YOUR INSTRUCTIONS:
If a line of the listing contains the string "light", return that line.

——

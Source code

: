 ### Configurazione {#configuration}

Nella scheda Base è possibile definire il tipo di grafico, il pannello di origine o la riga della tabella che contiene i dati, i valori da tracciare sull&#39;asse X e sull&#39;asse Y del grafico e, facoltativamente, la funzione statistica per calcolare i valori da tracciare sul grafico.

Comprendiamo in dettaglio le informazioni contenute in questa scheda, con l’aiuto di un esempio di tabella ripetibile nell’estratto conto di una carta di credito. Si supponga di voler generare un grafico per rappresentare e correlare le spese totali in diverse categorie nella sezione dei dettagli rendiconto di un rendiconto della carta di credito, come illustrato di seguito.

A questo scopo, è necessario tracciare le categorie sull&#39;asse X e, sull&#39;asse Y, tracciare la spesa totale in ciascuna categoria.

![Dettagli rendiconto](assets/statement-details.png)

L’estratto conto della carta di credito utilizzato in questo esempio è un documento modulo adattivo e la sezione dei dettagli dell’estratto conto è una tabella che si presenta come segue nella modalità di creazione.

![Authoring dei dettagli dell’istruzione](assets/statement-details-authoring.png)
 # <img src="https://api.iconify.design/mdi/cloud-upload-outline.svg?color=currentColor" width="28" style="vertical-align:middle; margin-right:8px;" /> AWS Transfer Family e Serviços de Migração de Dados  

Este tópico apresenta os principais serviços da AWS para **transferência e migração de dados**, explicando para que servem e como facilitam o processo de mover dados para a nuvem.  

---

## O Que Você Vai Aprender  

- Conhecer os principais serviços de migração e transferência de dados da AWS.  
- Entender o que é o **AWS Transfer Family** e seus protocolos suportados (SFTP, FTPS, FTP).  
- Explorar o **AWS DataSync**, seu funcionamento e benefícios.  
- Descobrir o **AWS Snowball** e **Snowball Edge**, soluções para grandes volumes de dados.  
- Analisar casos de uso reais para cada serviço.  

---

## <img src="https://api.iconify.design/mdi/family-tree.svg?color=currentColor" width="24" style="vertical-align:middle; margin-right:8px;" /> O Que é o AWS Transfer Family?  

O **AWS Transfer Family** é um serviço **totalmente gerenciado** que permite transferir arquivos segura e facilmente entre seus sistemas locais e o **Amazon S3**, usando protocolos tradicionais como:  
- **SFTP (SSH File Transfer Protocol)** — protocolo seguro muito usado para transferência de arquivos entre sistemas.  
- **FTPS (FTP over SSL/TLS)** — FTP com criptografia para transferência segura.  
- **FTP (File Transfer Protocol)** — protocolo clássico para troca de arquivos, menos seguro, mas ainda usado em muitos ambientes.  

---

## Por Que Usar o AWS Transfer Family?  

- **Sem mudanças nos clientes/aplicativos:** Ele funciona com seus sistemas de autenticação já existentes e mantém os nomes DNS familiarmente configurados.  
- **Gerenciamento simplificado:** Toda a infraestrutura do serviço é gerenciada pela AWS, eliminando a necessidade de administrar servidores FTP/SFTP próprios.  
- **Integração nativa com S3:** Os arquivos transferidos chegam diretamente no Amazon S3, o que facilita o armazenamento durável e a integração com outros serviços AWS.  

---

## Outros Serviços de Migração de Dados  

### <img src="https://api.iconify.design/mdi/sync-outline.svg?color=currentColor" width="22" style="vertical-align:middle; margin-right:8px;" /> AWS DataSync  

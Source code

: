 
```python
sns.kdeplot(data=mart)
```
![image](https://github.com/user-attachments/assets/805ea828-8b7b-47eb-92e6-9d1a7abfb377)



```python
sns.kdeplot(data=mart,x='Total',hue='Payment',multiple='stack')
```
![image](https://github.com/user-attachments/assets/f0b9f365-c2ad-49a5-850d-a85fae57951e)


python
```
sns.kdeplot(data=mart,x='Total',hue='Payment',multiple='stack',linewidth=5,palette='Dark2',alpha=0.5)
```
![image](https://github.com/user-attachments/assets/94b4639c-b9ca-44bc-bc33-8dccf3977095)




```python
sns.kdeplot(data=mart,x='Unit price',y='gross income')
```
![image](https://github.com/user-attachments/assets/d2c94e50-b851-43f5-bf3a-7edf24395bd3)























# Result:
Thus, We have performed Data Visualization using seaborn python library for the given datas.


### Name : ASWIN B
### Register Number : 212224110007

——

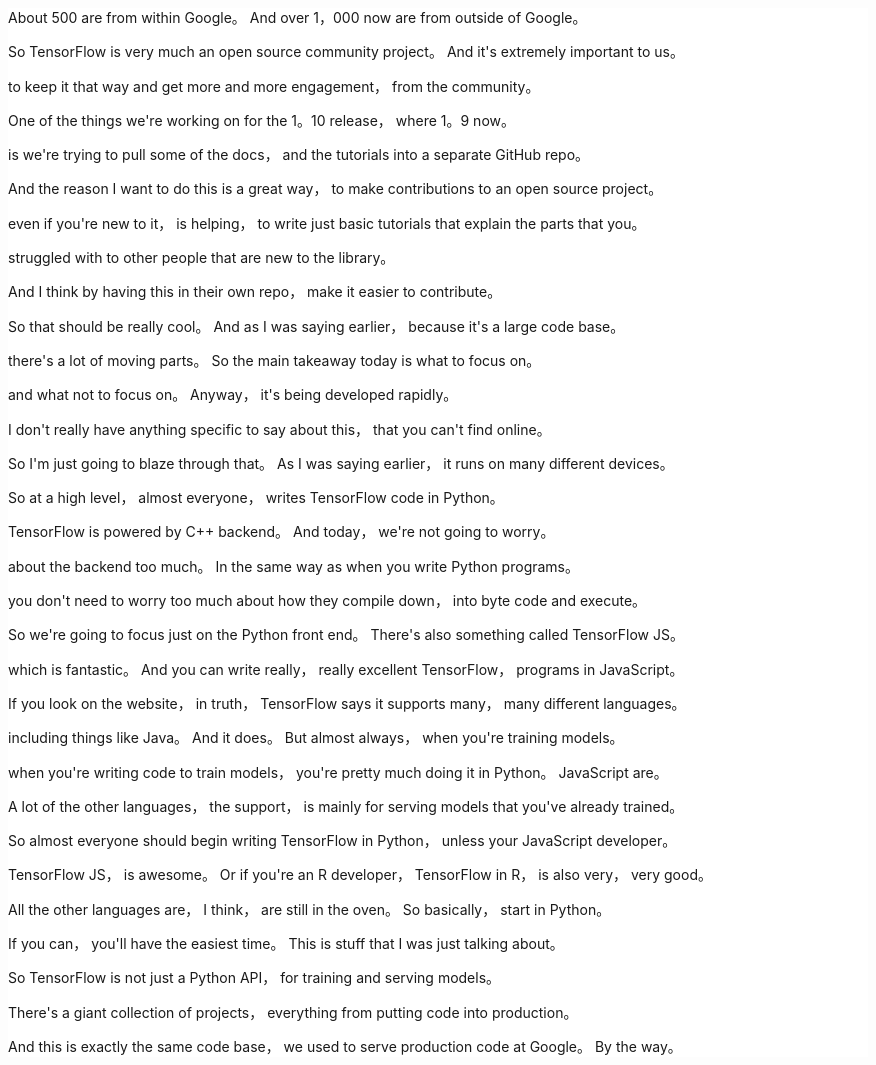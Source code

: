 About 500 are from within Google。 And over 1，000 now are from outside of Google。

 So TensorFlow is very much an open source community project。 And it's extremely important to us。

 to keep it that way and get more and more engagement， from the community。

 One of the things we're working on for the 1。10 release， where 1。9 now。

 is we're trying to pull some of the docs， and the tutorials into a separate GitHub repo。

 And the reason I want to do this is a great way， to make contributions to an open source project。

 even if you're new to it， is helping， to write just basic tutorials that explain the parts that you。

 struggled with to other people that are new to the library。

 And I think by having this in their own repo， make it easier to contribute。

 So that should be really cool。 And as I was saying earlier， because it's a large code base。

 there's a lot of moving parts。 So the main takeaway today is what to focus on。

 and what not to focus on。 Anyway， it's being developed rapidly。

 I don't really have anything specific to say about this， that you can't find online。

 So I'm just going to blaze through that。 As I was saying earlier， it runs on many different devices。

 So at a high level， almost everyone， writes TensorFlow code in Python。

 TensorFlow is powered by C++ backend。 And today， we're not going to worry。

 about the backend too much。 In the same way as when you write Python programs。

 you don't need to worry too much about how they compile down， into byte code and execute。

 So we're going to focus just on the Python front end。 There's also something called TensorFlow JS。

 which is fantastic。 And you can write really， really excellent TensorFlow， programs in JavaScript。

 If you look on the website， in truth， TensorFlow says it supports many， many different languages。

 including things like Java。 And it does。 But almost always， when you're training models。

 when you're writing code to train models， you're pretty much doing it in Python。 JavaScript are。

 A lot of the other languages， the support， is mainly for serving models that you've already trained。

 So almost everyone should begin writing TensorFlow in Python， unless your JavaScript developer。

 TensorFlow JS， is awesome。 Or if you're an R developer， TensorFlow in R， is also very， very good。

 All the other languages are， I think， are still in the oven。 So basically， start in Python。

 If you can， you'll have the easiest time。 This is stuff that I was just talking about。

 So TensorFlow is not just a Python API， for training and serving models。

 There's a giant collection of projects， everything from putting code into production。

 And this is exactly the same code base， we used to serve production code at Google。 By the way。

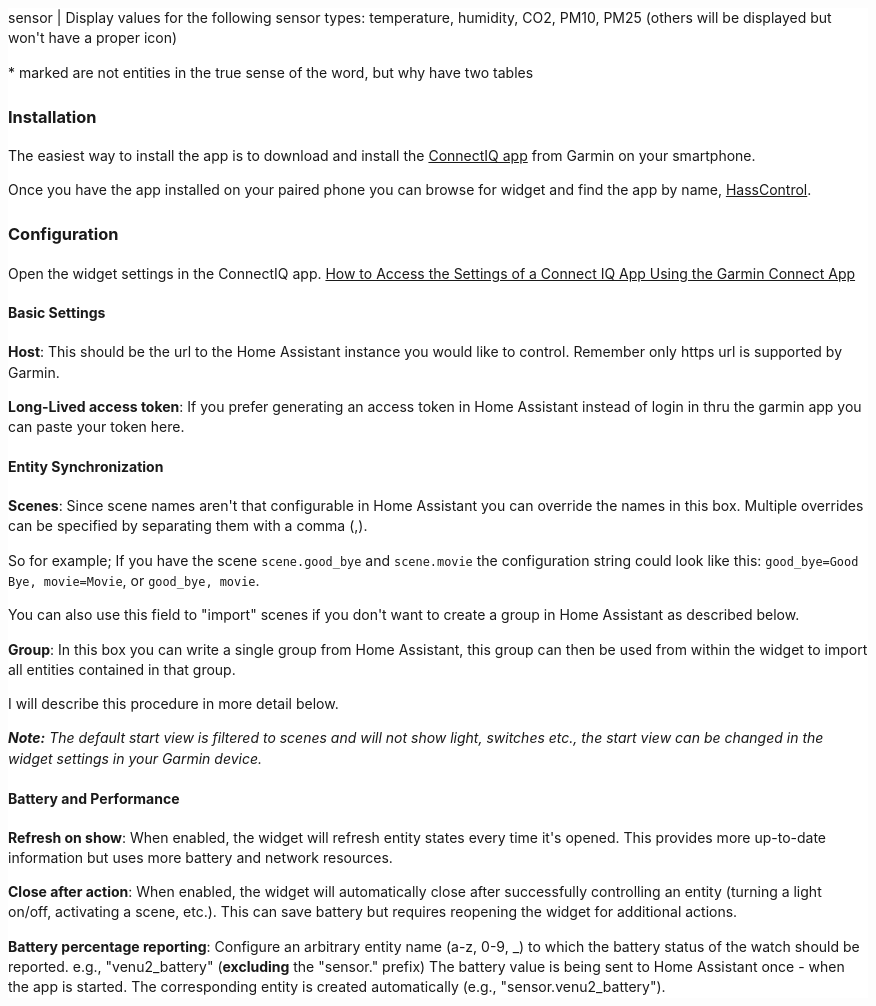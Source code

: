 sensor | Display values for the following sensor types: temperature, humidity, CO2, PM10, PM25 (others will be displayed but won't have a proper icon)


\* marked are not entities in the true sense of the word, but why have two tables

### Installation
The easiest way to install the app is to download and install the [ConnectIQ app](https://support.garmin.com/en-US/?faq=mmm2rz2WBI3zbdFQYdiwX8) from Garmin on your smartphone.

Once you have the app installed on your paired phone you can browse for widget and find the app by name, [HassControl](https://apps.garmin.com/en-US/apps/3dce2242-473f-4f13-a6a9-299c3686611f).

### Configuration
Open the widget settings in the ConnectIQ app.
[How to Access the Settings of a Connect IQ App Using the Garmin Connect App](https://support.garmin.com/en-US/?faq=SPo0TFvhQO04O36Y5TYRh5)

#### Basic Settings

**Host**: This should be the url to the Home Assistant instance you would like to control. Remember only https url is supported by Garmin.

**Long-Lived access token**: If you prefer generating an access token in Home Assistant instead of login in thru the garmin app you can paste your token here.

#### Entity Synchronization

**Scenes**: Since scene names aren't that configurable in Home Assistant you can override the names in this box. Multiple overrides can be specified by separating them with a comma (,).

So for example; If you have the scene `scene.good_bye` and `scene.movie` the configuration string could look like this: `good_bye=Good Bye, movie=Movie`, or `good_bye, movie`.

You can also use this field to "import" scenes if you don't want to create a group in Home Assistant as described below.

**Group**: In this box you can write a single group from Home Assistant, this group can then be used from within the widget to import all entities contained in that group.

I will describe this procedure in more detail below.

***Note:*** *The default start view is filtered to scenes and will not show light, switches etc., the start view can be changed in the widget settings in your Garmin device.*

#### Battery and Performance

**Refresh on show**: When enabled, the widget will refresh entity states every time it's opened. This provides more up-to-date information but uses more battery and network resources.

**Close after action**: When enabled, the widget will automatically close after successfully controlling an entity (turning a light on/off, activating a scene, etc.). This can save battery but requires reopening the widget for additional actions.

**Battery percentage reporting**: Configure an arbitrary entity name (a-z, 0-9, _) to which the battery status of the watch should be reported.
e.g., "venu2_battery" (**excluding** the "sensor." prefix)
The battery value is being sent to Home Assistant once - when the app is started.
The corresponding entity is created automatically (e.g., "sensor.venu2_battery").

——

RESPONSE TO THIS EXERCISE:
***Note:*** *The default start view is filtered to scenes and will not show light, switches etc., the start view can be changed in the widget settings in your Garmin device.*
**Close after action**: When enabled, the widget will automatically close after successfully controlling an entity (turning a light on/off, activating a scene, etc.). This can save battery but requires reopening the widget for additional actions.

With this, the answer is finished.